Now the customer gets busy (or is having his account defrauded), and multiple people are simultaneously accessing from his account. We can simulate this with pthreads:

int main() {
  the_bank.cash = 0;

  // Create a thread for 32 customers.
  int N = 32;
  pthread_t tids[N];
  for (int i = 0; i < N; ++i) {
    pthread_create(&tids[i], NULL, &customer, NULL);
  }

  // Wait til each on is done.
  for (int i = 0; i < N; ++i) {
    pthread_join(tids[i], NULL);
  }

  printf("Total: %d\n", the_bank.cash);

  return 0;
}

What happens then?

$ gcc bank.c -o bank
$ ./bank
Total: 0
$ ./bank
Total: 232
$ ./bank
Total: 0
$ ./bank
Total: 66
$ ./bank
Total: 116

Uh-oh! Our simulation should always come back to zero, even when executed in any theoretical order, since all the deposits happen before all the withdrawls. What’s happening is our first example of a data race—two simultaneous threads are attempting to touch the same data at the same time, while at least one of them is mutating it.

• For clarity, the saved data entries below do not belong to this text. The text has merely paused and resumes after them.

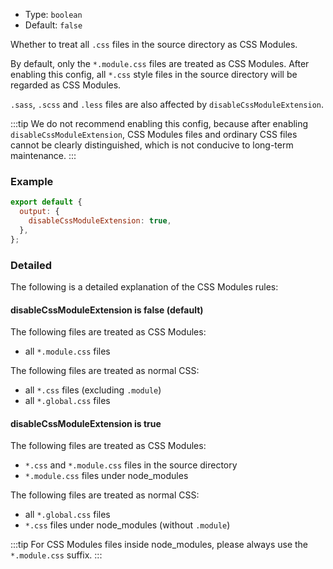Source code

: - Type: `boolean`
- Default: `false`

Whether to treat all `.css` files in the source directory as CSS Modules.

By default, only the `*.module.css` files are treated as CSS Modules. After enabling this config, all `*.css` style files in the source directory will be regarded as CSS Modules.

`.sass`, `.scss` and `.less` files are also affected by `disableCssModuleExtension`.

:::tip
We do not recommend enabling this config, because after enabling `disableCssModuleExtension`, CSS Modules files and ordinary CSS files cannot be clearly distinguished, which is not conducive to long-term maintenance.
:::

### Example

```js
export default {
  output: {
    disableCssModuleExtension: true,
  },
};
```

### Detailed

The following is a detailed explanation of the CSS Modules rules:

#### disableCssModuleExtension is false (default)

The following files are treated as CSS Modules:

- all `*.module.css` files

The following files are treated as normal CSS:

- all `*.css` files (excluding `.module`)
- all `*.global.css` files

#### disableCssModuleExtension is true

The following files are treated as CSS Modules:

- `*.css` and `*.module.css` files in the source directory
- `*.module.css` files under node_modules

The following files are treated as normal CSS:

- all `*.global.css` files
- `*.css` files under node_modules (without `.module`)

:::tip
For CSS Modules files inside node_modules, please always use the `*.module.css` suffix.
:::
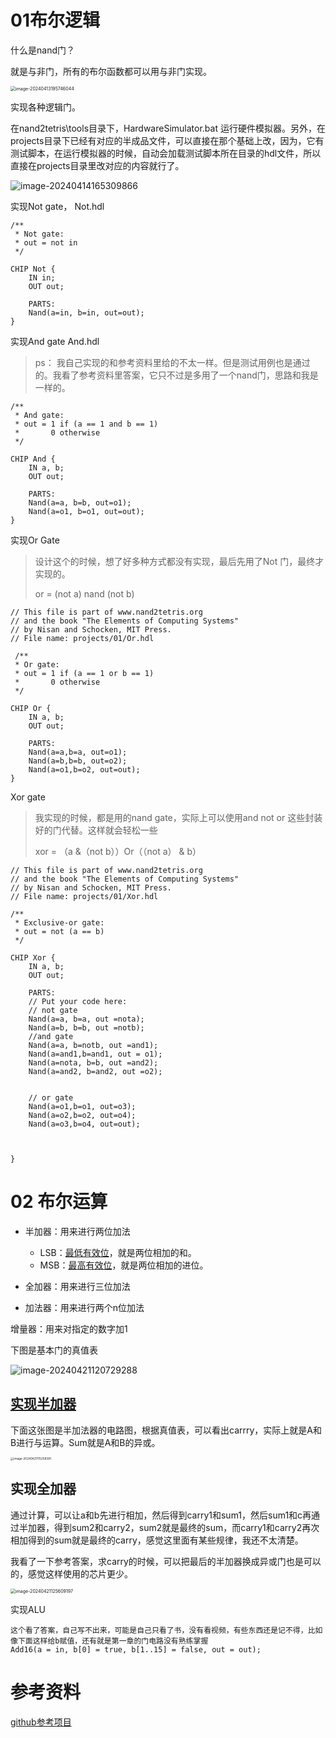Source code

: # 01布尔逻辑

什么是nand门？

就是与非门，所有的布尔函数都可以用与非门实现。

<img src="note.assets/image-20240413195746044.png" alt="image-20240413195746044" style="zoom:50%;" />

实现各种逻辑门。

在nand2tetris\tools目录下，HardwareSimulator.bat 运行硬件模拟器。另外，在projects目录下已经有对应的半成品文件，可以直接在那个基础上改，因为，它有测试脚本，在运行模拟器的时候，自动会加载测试脚本所在目录的hdl文件，所以直接在projects目录里改对应的内容就行了。

![image-20240414165309866](note.assets/image-20240414165309866.png)

实现Not gate， Not.hdl

```
/**
 * Not gate:
 * out = not in
 */

CHIP Not {
    IN in;
    OUT out;

    PARTS:
    Nand(a=in, b=in, out=out);
}
```

实现And gate And.hdl

> ps： 我自己实现的和参考资料里给的不太一样。但是测试用例也是通过的。我看了参考资料里答案，它只不过是多用了一个nand门，思路和我是一样的。

```
/**
 * And gate: 
 * out = 1 if (a == 1 and b == 1)
 *       0 otherwise
 */

CHIP And {
    IN a, b;
    OUT out;

    PARTS:
    Nand(a=a, b=b, out=o1);
    Nand(a=o1, b=o1, out=out);
}
```

实现Or Gate

> 设计这个的时候，想了好多种方式都没有实现，最后先用了Not 门，最终才实现的。
>
> or = (not a) nand (not b)

```
// This file is part of www.nand2tetris.org
// and the book "The Elements of Computing Systems"
// by Nisan and Schocken, MIT Press.
// File name: projects/01/Or.hdl

 /**
 * Or gate:
 * out = 1 if (a == 1 or b == 1)
 *       0 otherwise
 */

CHIP Or {
    IN a, b;
    OUT out;

    PARTS:
    Nand(a=a,b=a, out=o1);
    Nand(a=b,b=b, out=o2);
    Nand(a=o1,b=o2, out=out);
}

```

Xor gate

> 我实现的时候，都是用的nand gate，实际上可以使用and not or 这些封装好的门代替。这样就会轻松一些
>
> xor = （a &（not b））Or（（not a） & b） 

```
// This file is part of www.nand2tetris.org
// and the book "The Elements of Computing Systems"
// by Nisan and Schocken, MIT Press.
// File name: projects/01/Xor.hdl

/**
 * Exclusive-or gate:
 * out = not (a == b)
 */

CHIP Xor {
    IN a, b;
    OUT out;

    PARTS:
    // Put your code here:
    // not gate
    Nand(a=a, b=a, out =nota);
    Nand(a=b, b=b, out =notb);
    //and gate
    Nand(a=a, b=notb, out =and1);
    Nand(a=and1,b=and1, out = o1);
    Nand(a=nota, b=b, out =and2);
    Nand(a=and2, b=and2, out =o2);


    // or gate
    Nand(a=o1,b=o1, out=o3);
    Nand(a=o2,b=o2, out=o4);
    Nand(a=o3,b=o4, out=out);

    

}
```

# 02 布尔运算

- 半加器：用来进行两位加法
  - LSB：[最低有效位](https://zh.wikipedia.org/wiki/%E6%9C%80%E4%BD%8E%E6%9C%89%E6%95%88%E4%BD%8D)，就是两位相加的和。
  - MSB：[最高有效位](https://zh.wikipedia.org/wiki/%E6%9C%80%E9%AB%98%E6%9C%89%E6%95%88%E4%BD%8D)，就是两位相加的进位。

- 全加器：用来进行三位加法
- 加法器：用来进行两个n位加法

增量器：用来对指定的数字加1

下图是基本门的真值表

![image-20240421120729288](myNand2tetrisNote.assets/image-20240421120729288.png)

## [实现半加器](https://developer.aliyun.com/article/593228)

下面这张图是半加法器的电路图，根据真值表，可以看出carrry，实际上就是A和B进行与运算。Sum就是A和B的异或。

<img src="myNand2tetrisNote.assets/image-20240421115258381.png" alt="image-20240421115258381" style="zoom:33%;" />

## 实现全加器

通过计算，可以让a和b先进行相加，然后得到carry1和sum1，然后sum1和c再通过半加器，得到sum2和carry2，sum2就是最终的sum，而carry1和carry2再次相加得到的sum就是最终的carry，感觉这里面有某些规律，我还不太清楚。

我看了一下参考答案，求carry的时候，可以把最后的半加器换成异或门也是可以的，感觉这样使用的芯片更少。

<img src="myNand2tetrisNote.assets/image-20240421125609197.png" alt="image-20240421125609197" style="zoom:50%;" />

实现ALU

```
这个看了答案，自己写不出来，可能是自己只看了书，没有看视频，有些东西还是记不得，比如像下面这样给b赋值，还有就是第一章的门电路没有熟练掌握
Add16(a = in, b[0] = true, b[1..15] = false, out = out);
```



# 参考资料

[github参考项目](https://github.com/woai3c/nand2tetris)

The first data race happens in deposit. Think about what happens when we run the_bank.cash += n. The += hides what is actually two distinct operations: reading the cash, and writing to the cash, which we could expand like this.

int cur_cash = the_bank.cash;
// what if the_bank.cash changes here?
the_bank.cash = cur_cash + n;

This is a classic data race where we accidentally ignore updates to a piece of shared data. The second data race is in withdraw.

if (the_bank.cash >= n) {
  the_bank.cash -= n;
}

This is an example of a “time of check to time of use” bug (usefully abbreviated as TOCTTOU). Even though we ensure the bank has enough cash at the beginning, if two withdrawls are happening simultaneously, we could potentially end up with negative money.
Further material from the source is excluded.